Everyone, it seems, turns out to see Marvel Studios movies. They provide two hours for people to ignore the problems of the world with their favorite comic book characters, in a cinema landscape exploding with action and sci-fi gadgets.
That’s why Black Panther utterly surprised us. After seeing a screening together, we had a discussion and compared notes.
Perhaps the reason this film has become a cultural phenomenon is that, beyond beautiful, smooth action sequences, it also offers social commentary mixed with humor, a refreshing wave of feminism, and a message of unity.
It has certainly connected on multiple levels with the movie-going public. It has moved into 10th place on the list of highest-grossing films ever, with more than $1.3 billion in receipts. This week, it is expected to move past Titanic and into third place among the biggest moneymakers in domestic (North American) history.
The movie, with an African-American cast, has shattered perceptions about “what will play” in theaters, particularly in overseas markets.
“Myths of what plays overseas or what doesn’t, or what type of person someone wants to see in a lead role … that’s all noise until somebody comes and disproves it,” Kevin Feige, president of Marvel Studios, told The Atlantic.
Black Panther also connects immediately to what is happening in America and the world. A problem that the United States has pondered for decades is the idea of isolationism, something that the film’s fictional African country of Wakanda has believed in to keep itself prosperous.
The problem with isolation, however, is that it raises a question that parallels America’s flirtations with the policy: Is it fair for Wakanda to stay quite literally invisible from the rest of the world, while the countries around it and across the globe suffer?
The movie tackles this concept and connects it to problems that the United States and other countries are currently dealing with, especially immigration and programs for refugees.
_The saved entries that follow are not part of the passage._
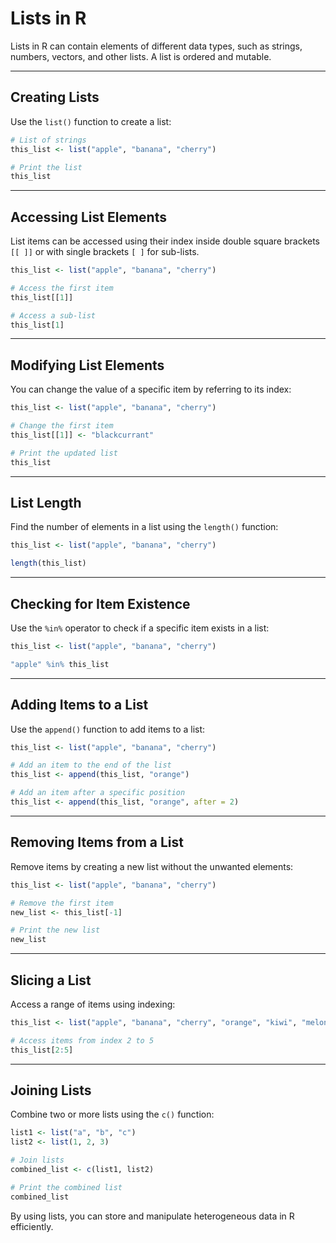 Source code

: # Lists in R

Lists in R can contain elements of different data types, such as strings, numbers, vectors, and other lists. A list is ordered and mutable.

---

## Creating Lists
Use the `list()` function to create a list:

```R
# List of strings
this_list <- list("apple", "banana", "cherry")

# Print the list
this_list
```

---

## Accessing List Elements
List items can be accessed using their index inside double square brackets `[[ ]]` or with single brackets `[ ]` for sub-lists.

```R
this_list <- list("apple", "banana", "cherry")

# Access the first item
this_list[[1]]

# Access a sub-list
this_list[1]
```

---

## Modifying List Elements
You can change the value of a specific item by referring to its index:

```R
this_list <- list("apple", "banana", "cherry")

# Change the first item
this_list[[1]] <- "blackcurrant"

# Print the updated list
this_list
```

---

## List Length
Find the number of elements in a list using the `length()` function:

```R
this_list <- list("apple", "banana", "cherry")

length(this_list)
```

---

## Checking for Item Existence
Use the `%in%` operator to check if a specific item exists in a list:

```R
this_list <- list("apple", "banana", "cherry")

"apple" %in% this_list
```

---

## Adding Items to a List
Use the `append()` function to add items to a list:

```R
this_list <- list("apple", "banana", "cherry")

# Add an item to the end of the list
this_list <- append(this_list, "orange")

# Add an item after a specific position
this_list <- append(this_list, "orange", after = 2)
```

---

## Removing Items from a List
Remove items by creating a new list without the unwanted elements:

```R
this_list <- list("apple", "banana", "cherry")

# Remove the first item
new_list <- this_list[-1]

# Print the new list
new_list
```

---

## Slicing a List
Access a range of items using indexing:

```R
this_list <- list("apple", "banana", "cherry", "orange", "kiwi", "melon", "mango")

# Access items from index 2 to 5
this_list[2:5]
```

---

## Joining Lists
Combine two or more lists using the `c()` function:

```R
list1 <- list("a", "b", "c")
list2 <- list(1, 2, 3)

# Join lists
combined_list <- c(list1, list2)

# Print the combined list
combined_list
```

By using lists, you can store and manipulate heterogeneous data in R efficiently.
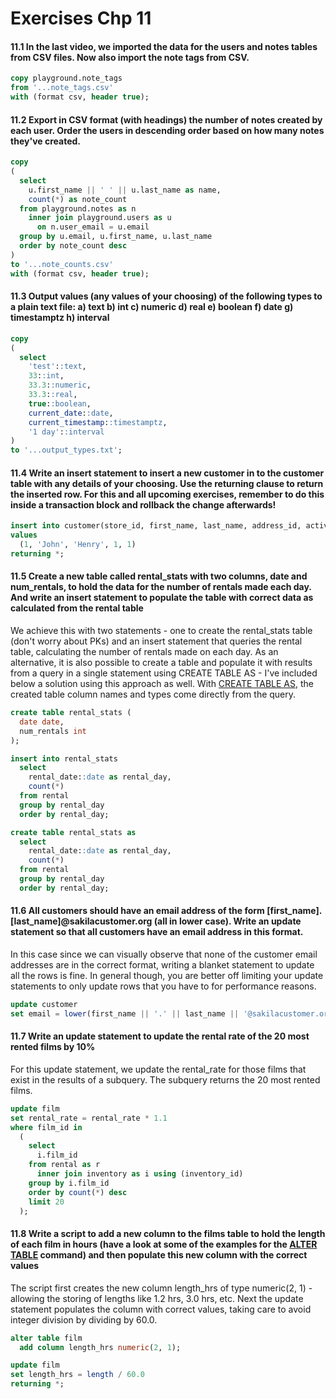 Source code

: # Exercises Chp 11

#### 11.1 In the last video, we imported the data for the users and notes tables from CSV files. Now also import the note tags from CSV.

```sql
copy playground.note_tags
from '...note_tags.csv'
with (format csv, header true);
```

#### 11.2 Export in CSV format (with headings) the number of notes created by each user. Order the users in descending order based on how many notes they've created.

```sql
copy
(
  select
    u.first_name || ' ' || u.last_name as name,
    count(*) as note_count
  from playground.notes as n
    inner join playground.users as u
      on n.user_email = u.email
  group by u.email, u.first_name, u.last_name
  order by note_count desc
)
to '...note_counts.csv'
with (format csv, header true);
```

#### 11.3 Output values (any values of your choosing) of the following types to a plain text file: a) text b) int c) numeric d) real e) boolean f) date g) timestamptz h) interval

```sql
copy
(
  select
    'test'::text,
    33::int,
    33.3::numeric,
    33.3::real,
    true::boolean,
    current_date::date,
    current_timestamp::timestamptz,
    '1 day'::interval
)
to '...output_types.txt';
```

#### 11.4 Write an insert statement to insert a new customer in to the customer table with any details of your choosing. Use the returning clause to return the inserted row. For this and all upcoming exercises, remember to do this inside a transaction block and rollback the change afterwards!

```sql
insert into customer(store_id, first_name, last_name, address_id, active)
values
  (1, 'John', 'Henry', 1, 1)
returning *;
```

#### 11.5 Create a new table called rental_stats with two columns, date and num_rentals, to hold the data for the number of rentals made each day. And write an insert statement to populate the table with correct data as calculated from the rental table

We achieve this with two statements - one to create the rental_stats table (don't worry about PKs) and an insert statement that queries the rental table, calculating the number of rentals made on each day. As an alternative, it is also possible to create a table and populate it with results from a query in a single statement using CREATE TABLE AS - I've included below a solution using this approach as well. With [CREATE TABLE AS](https://www.postgresql.org/docs/current/sql-createtableas.html), the created table column names and types come directly from the query. 

```sql
create table rental_stats (
  date date,
  num_rentals int
);

insert into rental_stats
  select
    rental_date::date as rental_day,
    count(*)
  from rental
  group by rental_day
  order by rental_day;
```

```sql
create table rental_stats as
  select
    rental_date::date as rental_day,
    count(*)
  from rental
  group by rental_day
  order by rental_day; 
```

#### 11.6 All customers should have an email address of the form [first_name].[last_name]@sakilacustomer.org (all in lower case). Write an update statement so that all customers have an email address in this format.

In this case since we can visually observe that none of the customer email addresses are in the correct format, writing a blanket statement to update all the rows is fine. In general though, you are better off limiting your update statements to only update rows that you have to for performance reasons. 

```sql
update customer
set email = lower(first_name || '.' || last_name || '@sakilacustomer.org');
```

#### 11.7 Write an update statement to update the rental rate of the 20 most rented films by 10%

For this update statement, we update the rental_rate for those films that exist in the results of a subquery. The subquery returns the 20 most rented films. 

```sql
update film
set rental_rate = rental_rate * 1.1
where film_id in
  (
    select
      i.film_id
    from rental as r
      inner join inventory as i using (inventory_id)
    group by i.film_id
    order by count(*) desc
    limit 20
  );
```

#### 11.8 Write a script to add a new column to the films table to hold the length of each film in hours (have a look at some of the examples for the [ALTER TABLE](https://www.postgresql.org/docs/current/sql-altertable.html) command) and then populate this new column with the correct values

The script first creates the new column length_hrs of type numeric(2, 1) - allowing the storing of lengths like 1.2 hrs, 3.0 hrs, etc. Next the update statement populates the column with correct values, taking care to avoid integer division by dividing by 60.0.

```sql
alter table film
  add column length_hrs numeric(2, 1);

update film
set length_hrs = length / 60.0
returning *;
```

#### 



```sql

```

#### 



```sql

```

#### 



```sql

```

#### 



```sql

```

#### 



```sql

```

#### 



```sql

```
Chadwick Boseman, or King T’Challa, gives an empowering speech at the end of the movie that reminds us that we are all humans who should be helping each other in the one world we share.
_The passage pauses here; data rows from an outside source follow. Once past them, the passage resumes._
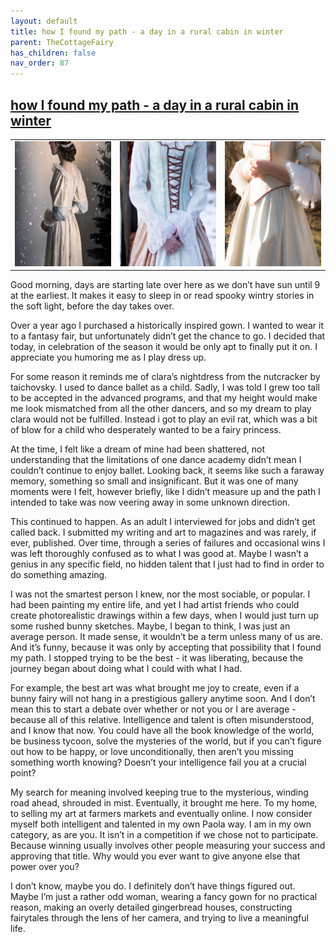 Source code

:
 ```yaml
---
layout: default
title: how I found my path - a day in a rural cabin in winter
parent: TheCottageFairy
has_children: false
nav_order: 87
---
```


## [how I found my path - a day in a rural cabin in winter](https://www.youtube.com/watch?v=1n_4ZOUAYFw)

<div>
<table align="center">
	<tr>
		<td align="center">
			<img src="../../posters/how_I_found_my_path_-_a_day_in_a_rural_cabin_in_winter-[1n_4ZOUAYFw]/generated_00.png" height="200" width="200"/>
		</td>
		<td align="center">
			<img src="../../posters/how_I_found_my_path_-_a_day_in_a_rural_cabin_in_winter-[1n_4ZOUAYFw]/generated_01.png" height="200" width="200"/>
		</td>
		<td align="center">
			<img src="../../posters/how_I_found_my_path_-_a_day_in_a_rural_cabin_in_winter-[1n_4ZOUAYFw]/generated_02.png" height="200" width="200"/>
		</td>
	</tr>
</table>
</div>

Good morning, days are starting late over here as we don’t have sun until 9 at the earliest. It makes it easy to sleep in or read spooky wintry stories in the soft light, before the day takes over.

Over a year ago I purchased a historically inspired gown. I wanted to wear it to a fantasy fair, but unfortunately didn’t get the chance to go. I decided that today, in celebration of the season it would be only apt to finally put it on. I appreciate you humoring me as I play dress up.

For some reason it reminds me of clara’s nightdress from the nutcracker by taichovsky. I used to dance ballet as a child. Sadly, I was told I grew too tall to be accepted in the advanced programs, and that my height would make me look mismatched from all the other dancers, and so my dream to play clara would not be fulfilled. Instead i got to play an evil rat, which was a bit of blow for a child who desperately wanted to be a fairy princess.

At the time, I felt like a dream of mine had been shattered, not understanding that the limitations of one dance academy didn’t mean I couldn’t continue to enjoy ballet. Looking back, it seems like such a faraway memory, something so small and insignificant. But it was one of many moments were I felt, however briefly, like I didn’t measure up and the path I intended to take was now veering away in some unknown direction.

This continued to happen. As an adult I interviewed for jobs and didn’t get called back. I submitted my writing and art to magazines and was rarely, if ever, published. Over time, through a series of failures and occasional wins I was left thoroughly confused as to what I was good at. Maybe I wasn’t a genius in any specific field, no hidden talent that I just had to find in order to do something amazing.

I was not the smartest person I knew, nor the most sociable, or popular. I had been painting my entire life, and yet I had artist friends who could create photorealistic drawings within a few days, when I would just turn up some rushed bunny sketches. Maybe, I began to think, I was just an average person. It made sense, it wouldn’t be a term unless many of us are. And it’s funny, because it was only by accepting that possibility that I found my path. I stopped trying to be the best - it was liberating, because the journey began about doing what I could with what I had.

For example, the best art was what brought me joy to create, even if a bunny fairy will not hang in a prestigious gallery anytime soon. And I don’t mean this to start a debate over whether or not you or I are average - because all of this relative. Intelligence and talent is often misunderstood, and I know that now. You could have all the book knowledge of the world, be business tycoon, solve the mysteries of the world, but if you can’t figure out how to be happy, or love unconditionally, then aren’t you missing something worth knowing? Doesn’t your intelligence fail you at a crucial point?

My search for meaning involved keeping true to the mysterious, winding road ahead, shrouded in mist. Eventually, it brought me here. To my home, to selling my art at farmers markets and eventually online. I now consider myself both intelligent and talented in my own Paola way. I am in my own category, as are you. It isn’t in a competition if we chose not to participate. Because winning usually involves other people measuring your success and approving that title. Why would you ever want to give anyone else that power over you?

I don’t know, maybe you do. I definitely don’t have things figured out. Maybe I’m just a rather odd woman, wearing a fancy gown for no practical reason, making an overly detailed gingerbread houses, constructing fairytales through the lens of her camera, and trying to live a meaningful life.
The movie also addresses and acknowledges slavery and the institutional racism not only in America but in other colonizing nations (such as the United Kingdom) while also flipping the script of history.
In this movie, the “white man’s burden” is interpreted as Wakanda’s burden.
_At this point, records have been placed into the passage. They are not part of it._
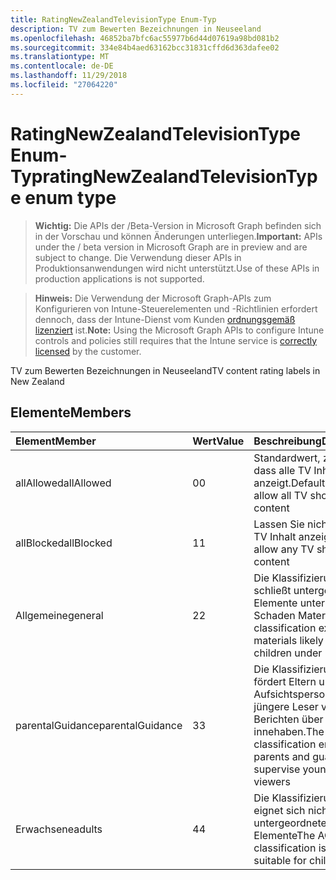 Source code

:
 ```yaml
---
title: RatingNewZealandTelevisionType Enum-Typ
description: TV zum Bewerten Bezeichnungen in Neuseeland
ms.openlocfilehash: 46852ba7bfc6ac55977b6d44d07619a98bd081b2
ms.sourcegitcommit: 334e84b4aed63162bcc31831cffd6d363dafee02
ms.translationtype: MT
ms.contentlocale: de-DE
ms.lasthandoff: 11/29/2018
ms.locfileid: "27064220"
---
```

# <a name="ratingnewzealandtelevisiontype-enum-type"></a><span data-ttu-id="f0a51-103">RatingNewZealandTelevisionType Enum-Typ</span><span class="sxs-lookup"><span data-stu-id="f0a51-103">ratingNewZealandTelevisionType enum type</span></span>

> <span data-ttu-id="f0a51-104">**Wichtig:** Die APIs der /Beta-Version in Microsoft Graph befinden sich in der Vorschau und können Änderungen unterliegen.</span><span class="sxs-lookup"><span data-stu-id="f0a51-104">**Important:** APIs under the / beta version in Microsoft Graph are in preview and are subject to change.</span></span> <span data-ttu-id="f0a51-105">Die Verwendung dieser APIs in Produktionsanwendungen wird nicht unterstützt.</span><span class="sxs-lookup"><span data-stu-id="f0a51-105">Use of these APIs in production applications is not supported.</span></span>

> <span data-ttu-id="f0a51-106">**Hinweis:** Die Verwendung der Microsoft Graph-APIs zum Konfigurieren von Intune-Steuerelementen und -Richtlinien erfordert dennoch, dass der Intune-Dienst vom Kunden [ordnungsgemäß lizenziert](https://go.microsoft.com/fwlink/?linkid=839381) ist.</span><span class="sxs-lookup"><span data-stu-id="f0a51-106">**Note:** Using the Microsoft Graph APIs to configure Intune controls and policies still requires that the Intune service is [correctly licensed](https://go.microsoft.com/fwlink/?linkid=839381) by the customer.</span></span>

<span data-ttu-id="f0a51-107">TV zum Bewerten Bezeichnungen in Neuseeland</span><span class="sxs-lookup"><span data-stu-id="f0a51-107">TV content rating labels in New Zealand</span></span>
## <a name="members"></a><span data-ttu-id="f0a51-108">Elemente</span><span class="sxs-lookup"><span data-stu-id="f0a51-108">Members</span></span>
|<span data-ttu-id="f0a51-109">Element</span><span class="sxs-lookup"><span data-stu-id="f0a51-109">Member</span></span>|<span data-ttu-id="f0a51-110">Wert</span><span class="sxs-lookup"><span data-stu-id="f0a51-110">Value</span></span>|<span data-ttu-id="f0a51-111">Beschreibung</span><span class="sxs-lookup"><span data-stu-id="f0a51-111">Description</span></span>|
|:---|:---|:---|
|<span data-ttu-id="f0a51-112">allAllowed</span><span class="sxs-lookup"><span data-stu-id="f0a51-112">allAllowed</span></span>|<span data-ttu-id="f0a51-113">0</span><span class="sxs-lookup"><span data-stu-id="f0a51-113">0</span></span>|<span data-ttu-id="f0a51-114">Standardwert, zulassen, dass alle TV Inhalt anzeigt.</span><span class="sxs-lookup"><span data-stu-id="f0a51-114">Default value, allow all TV shows content</span></span>|
|<span data-ttu-id="f0a51-115">allBlocked</span><span class="sxs-lookup"><span data-stu-id="f0a51-115">allBlocked</span></span>|<span data-ttu-id="f0a51-116">1</span><span class="sxs-lookup"><span data-stu-id="f0a51-116">1</span></span>|<span data-ttu-id="f0a51-117">Lassen Sie nicht, dass alle TV Inhalt anzeigt.</span><span class="sxs-lookup"><span data-stu-id="f0a51-117">Do not allow any TV shows content</span></span>|
|<span data-ttu-id="f0a51-118">Allgemeine</span><span class="sxs-lookup"><span data-stu-id="f0a51-118">general</span></span>|<span data-ttu-id="f0a51-119">2</span><span class="sxs-lookup"><span data-stu-id="f0a51-119">2</span></span>|<span data-ttu-id="f0a51-120">Die Klassifizierung G schließt untergeordnete Elemente unter 14 Schaden Materialien</span><span class="sxs-lookup"><span data-stu-id="f0a51-120">The G classification excludes materials likely to harm children under 14</span></span>|
|<span data-ttu-id="f0a51-121">parentalGuidance</span><span class="sxs-lookup"><span data-stu-id="f0a51-121">parentalGuidance</span></span>|<span data-ttu-id="f0a51-122">3</span><span class="sxs-lookup"><span data-stu-id="f0a51-122">3</span></span>|<span data-ttu-id="f0a51-123">Die Klassifizierung PGR fördert Eltern und Aufsichtspersonen jüngere Leser von Berichten über innehaben.</span><span class="sxs-lookup"><span data-stu-id="f0a51-123">The PGR classification encourages parents and guardians to supervise younger viewers</span></span>|
|<span data-ttu-id="f0a51-124">Erwachsene</span><span class="sxs-lookup"><span data-stu-id="f0a51-124">adults</span></span>|<span data-ttu-id="f0a51-125">4</span><span class="sxs-lookup"><span data-stu-id="f0a51-125">4</span></span>|<span data-ttu-id="f0a51-126">Die Klassifizierung AO eignet sich nicht für untergeordnete Elemente</span><span class="sxs-lookup"><span data-stu-id="f0a51-126">The AO classification is not suitable for children</span></span>|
Wakanda has technological advances that are years ahead of anyone else on Earth due to a special metal, “vibranium.” This metal makes up most items in Wakanda, including Black Panther’s superhero suit.
Along with all the colonizer jokes at the expense of CIA agent Everett Ross (Martin Freeman), T’Challa’s army general Okoye (Danai Gurira) delivers a sarcastic line that we haven’t been able to get out of our heads:
“Guns — how primitive,” she says.
The main antagonist, Erik Killmonger (Michael B. Jordan), is vengeful because he believes that there is a lot more Wakanda could be doing for the rest of the world.
Killmonger plays an essential role, highlighting how countries that have it all, like Wakanda, should be doing more for those in need.
Killmonger’s last words to T’Challa are, “Bury me in the ocean with my ancestors who jumped from ships because they knew death was better than bondage.”
Black Panther sensitively touches on important matters that need to be discussed, such as slavery and its ripple effect through history.
On a related note, Shuri, T’Challa’s sister and resident genius, plays an essential part in highlighting some of the wrongs that have been brought against African countries.
When Ross is brought to Shuri with a gunshot wound, Shuri excitedly says, “Another white boy for us to fix.” She uses her skills to heal him and, when he sneaks up on her after waking up, Shuri admonishes, “Don’t scare me, colonizer.”
Little, yet vital cues such as this that touch upon social issues that people tend to push to the margins make this film different and speak to its success.
Black Panther offers so many themes, ideas, and commentary that parallel the issues we face now as individuals, in our respective countries, on a global scale.
The movie may have a typical superhero plot, but the messages are really what make this film one of Marvel’s best — and required viewing.